7. Carpool. If you live near coworkers, or you and people you know need to be in the same place or go in the same direction, carpool. It might seem like an old-fashioned idea, but it will save gas and gas money, cut emissions, and might even let you use the HOV lane, saving you time during rush hours. You might get to know people you otherwise wouldn’t have, and make new friends along the way. There are apps for this too, but try cultivating it in the real world.

8. Time bank your rides. Most time banks have members who offer rides. Check out your local time bank, consider what you have to trade, and start getting rides and building community—and see what else you can find there.

9. Turn your car off. How many times do you idle, at the drive-through window or in stopped traffic, for more than five minutes? Turn your car off.
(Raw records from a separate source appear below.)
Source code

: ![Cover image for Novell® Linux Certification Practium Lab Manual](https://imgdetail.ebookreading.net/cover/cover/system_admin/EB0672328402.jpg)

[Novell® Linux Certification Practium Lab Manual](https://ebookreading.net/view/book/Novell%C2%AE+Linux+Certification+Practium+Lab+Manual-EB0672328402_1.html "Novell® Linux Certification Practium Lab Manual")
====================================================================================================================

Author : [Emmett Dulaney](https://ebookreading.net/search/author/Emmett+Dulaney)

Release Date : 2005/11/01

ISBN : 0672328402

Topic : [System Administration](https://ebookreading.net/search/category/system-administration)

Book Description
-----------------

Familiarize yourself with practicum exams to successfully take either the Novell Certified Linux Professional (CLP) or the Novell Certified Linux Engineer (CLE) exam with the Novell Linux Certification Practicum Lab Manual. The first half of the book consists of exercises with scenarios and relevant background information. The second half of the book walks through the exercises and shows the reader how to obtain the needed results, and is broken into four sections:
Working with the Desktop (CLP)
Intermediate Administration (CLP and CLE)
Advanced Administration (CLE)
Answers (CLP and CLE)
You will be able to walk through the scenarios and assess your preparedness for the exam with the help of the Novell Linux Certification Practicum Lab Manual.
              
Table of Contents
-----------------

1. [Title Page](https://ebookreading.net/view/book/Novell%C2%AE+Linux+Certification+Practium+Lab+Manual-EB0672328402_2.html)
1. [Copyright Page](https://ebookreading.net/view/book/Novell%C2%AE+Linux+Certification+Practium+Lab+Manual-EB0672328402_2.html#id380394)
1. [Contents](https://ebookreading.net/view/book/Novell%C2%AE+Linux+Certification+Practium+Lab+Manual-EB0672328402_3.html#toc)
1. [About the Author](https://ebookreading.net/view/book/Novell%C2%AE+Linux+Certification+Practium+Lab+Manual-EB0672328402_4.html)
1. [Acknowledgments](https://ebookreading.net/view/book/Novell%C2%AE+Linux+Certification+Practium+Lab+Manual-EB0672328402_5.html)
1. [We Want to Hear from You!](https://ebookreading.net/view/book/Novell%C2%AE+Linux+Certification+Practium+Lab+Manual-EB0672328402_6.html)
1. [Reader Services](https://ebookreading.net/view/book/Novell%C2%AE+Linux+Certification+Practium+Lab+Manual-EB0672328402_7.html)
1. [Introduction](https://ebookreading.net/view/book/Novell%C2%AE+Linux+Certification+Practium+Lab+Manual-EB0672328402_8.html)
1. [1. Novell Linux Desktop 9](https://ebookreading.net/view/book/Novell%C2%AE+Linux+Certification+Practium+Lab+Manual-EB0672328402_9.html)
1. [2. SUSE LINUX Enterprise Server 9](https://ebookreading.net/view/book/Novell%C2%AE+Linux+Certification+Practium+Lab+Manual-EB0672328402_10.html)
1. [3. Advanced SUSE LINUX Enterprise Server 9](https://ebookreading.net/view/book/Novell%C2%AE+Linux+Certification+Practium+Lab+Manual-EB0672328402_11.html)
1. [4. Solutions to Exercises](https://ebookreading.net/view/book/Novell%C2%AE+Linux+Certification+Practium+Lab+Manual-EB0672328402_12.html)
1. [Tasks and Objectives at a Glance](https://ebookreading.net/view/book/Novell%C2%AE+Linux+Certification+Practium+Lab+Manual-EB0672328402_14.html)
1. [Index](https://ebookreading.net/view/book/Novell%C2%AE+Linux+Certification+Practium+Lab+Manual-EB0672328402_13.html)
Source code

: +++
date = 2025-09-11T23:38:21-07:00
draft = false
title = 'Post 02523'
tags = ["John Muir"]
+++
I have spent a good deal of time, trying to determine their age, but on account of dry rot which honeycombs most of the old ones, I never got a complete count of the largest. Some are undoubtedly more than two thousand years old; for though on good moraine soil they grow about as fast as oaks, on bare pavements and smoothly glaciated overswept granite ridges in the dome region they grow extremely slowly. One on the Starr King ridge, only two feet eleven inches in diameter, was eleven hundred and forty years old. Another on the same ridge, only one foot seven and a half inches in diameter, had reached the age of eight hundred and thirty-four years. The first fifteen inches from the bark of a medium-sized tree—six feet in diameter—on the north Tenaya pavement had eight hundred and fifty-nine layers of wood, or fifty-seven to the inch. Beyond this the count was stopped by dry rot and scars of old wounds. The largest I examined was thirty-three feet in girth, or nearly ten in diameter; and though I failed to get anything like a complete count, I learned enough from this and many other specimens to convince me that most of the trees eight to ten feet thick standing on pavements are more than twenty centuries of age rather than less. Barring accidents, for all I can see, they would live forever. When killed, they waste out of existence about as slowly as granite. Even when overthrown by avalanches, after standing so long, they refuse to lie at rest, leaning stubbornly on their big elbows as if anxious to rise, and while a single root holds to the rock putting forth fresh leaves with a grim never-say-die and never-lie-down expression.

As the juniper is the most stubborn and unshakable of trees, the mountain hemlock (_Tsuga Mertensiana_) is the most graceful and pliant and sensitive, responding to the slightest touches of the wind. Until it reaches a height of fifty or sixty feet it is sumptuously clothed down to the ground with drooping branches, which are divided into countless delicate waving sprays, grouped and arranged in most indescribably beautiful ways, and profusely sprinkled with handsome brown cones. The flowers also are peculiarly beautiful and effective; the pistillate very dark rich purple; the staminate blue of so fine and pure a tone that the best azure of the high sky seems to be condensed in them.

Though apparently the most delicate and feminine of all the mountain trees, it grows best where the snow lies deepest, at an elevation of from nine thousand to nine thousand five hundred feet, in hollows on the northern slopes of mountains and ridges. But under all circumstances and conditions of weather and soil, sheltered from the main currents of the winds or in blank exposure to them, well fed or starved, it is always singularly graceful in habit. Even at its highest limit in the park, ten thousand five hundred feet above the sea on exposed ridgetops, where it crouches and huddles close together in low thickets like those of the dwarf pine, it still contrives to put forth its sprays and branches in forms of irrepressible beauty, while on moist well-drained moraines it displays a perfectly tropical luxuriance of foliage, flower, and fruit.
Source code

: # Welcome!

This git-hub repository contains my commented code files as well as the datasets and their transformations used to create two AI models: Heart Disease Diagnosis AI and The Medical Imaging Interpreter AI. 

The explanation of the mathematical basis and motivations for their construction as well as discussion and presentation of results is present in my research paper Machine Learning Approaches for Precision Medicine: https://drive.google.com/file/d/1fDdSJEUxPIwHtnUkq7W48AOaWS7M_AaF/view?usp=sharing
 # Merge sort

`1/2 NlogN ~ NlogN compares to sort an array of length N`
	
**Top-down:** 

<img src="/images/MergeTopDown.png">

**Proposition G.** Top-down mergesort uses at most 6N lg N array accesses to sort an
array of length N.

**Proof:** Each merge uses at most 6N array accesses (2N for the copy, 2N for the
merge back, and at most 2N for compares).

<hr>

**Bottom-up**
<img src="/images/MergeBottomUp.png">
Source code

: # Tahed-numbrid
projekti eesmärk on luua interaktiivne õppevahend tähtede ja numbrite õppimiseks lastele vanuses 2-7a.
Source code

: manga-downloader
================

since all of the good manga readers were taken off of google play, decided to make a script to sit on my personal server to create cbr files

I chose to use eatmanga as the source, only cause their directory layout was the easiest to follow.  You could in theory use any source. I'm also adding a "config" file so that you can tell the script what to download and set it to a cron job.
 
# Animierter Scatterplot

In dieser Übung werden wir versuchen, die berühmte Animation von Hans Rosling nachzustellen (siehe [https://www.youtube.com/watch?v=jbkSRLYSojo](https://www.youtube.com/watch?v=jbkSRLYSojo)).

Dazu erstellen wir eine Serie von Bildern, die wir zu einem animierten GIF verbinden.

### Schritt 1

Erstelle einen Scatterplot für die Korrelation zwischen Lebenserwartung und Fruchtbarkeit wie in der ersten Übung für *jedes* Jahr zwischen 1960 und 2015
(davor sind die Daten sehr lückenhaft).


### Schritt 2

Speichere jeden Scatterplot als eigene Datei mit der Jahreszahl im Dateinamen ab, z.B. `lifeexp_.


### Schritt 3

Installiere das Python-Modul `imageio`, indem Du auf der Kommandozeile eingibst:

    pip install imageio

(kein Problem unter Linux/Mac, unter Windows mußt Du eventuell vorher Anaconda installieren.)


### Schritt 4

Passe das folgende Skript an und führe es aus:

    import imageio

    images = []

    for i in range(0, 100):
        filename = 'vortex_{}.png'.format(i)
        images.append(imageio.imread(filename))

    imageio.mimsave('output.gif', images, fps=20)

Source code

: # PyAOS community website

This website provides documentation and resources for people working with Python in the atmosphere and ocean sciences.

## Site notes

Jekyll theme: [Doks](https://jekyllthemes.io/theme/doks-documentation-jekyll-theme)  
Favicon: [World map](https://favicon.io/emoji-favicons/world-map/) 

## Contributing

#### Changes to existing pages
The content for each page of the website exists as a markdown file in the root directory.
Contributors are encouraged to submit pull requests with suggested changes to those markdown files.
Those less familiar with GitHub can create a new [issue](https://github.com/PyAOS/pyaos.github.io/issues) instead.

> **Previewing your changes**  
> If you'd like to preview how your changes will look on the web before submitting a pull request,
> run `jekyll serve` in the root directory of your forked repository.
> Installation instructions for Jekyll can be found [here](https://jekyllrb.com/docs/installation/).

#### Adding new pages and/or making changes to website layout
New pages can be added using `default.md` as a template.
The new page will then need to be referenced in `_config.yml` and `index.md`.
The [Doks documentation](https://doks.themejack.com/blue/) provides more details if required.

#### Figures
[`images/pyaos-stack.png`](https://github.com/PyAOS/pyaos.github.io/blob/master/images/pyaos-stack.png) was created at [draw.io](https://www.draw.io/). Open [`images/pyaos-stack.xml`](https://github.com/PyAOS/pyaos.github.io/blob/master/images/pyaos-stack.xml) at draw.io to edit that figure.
Or, try putting it in neutral, so you’re not burning extra fuel. Many people on extremely tight budgets already use the neutral trick instead of racing to red lights or down hills, or when they are waiting at an exceptionally long light.

10. Advocate for better public policy. Environmental justice, public transit, and cyclist and pedestrian rights are issues you can advocate for in your own community. Even if you’re in a rural part of the USA, you can still advocate for more funds for and an expansion of Amtrak, and greater rural comprehensive public transit. And advocating for environmental justice will benefit you and your family and community, for generations to come.

This article was produced by Local Peace Economy, a project of the Independent Media Institute.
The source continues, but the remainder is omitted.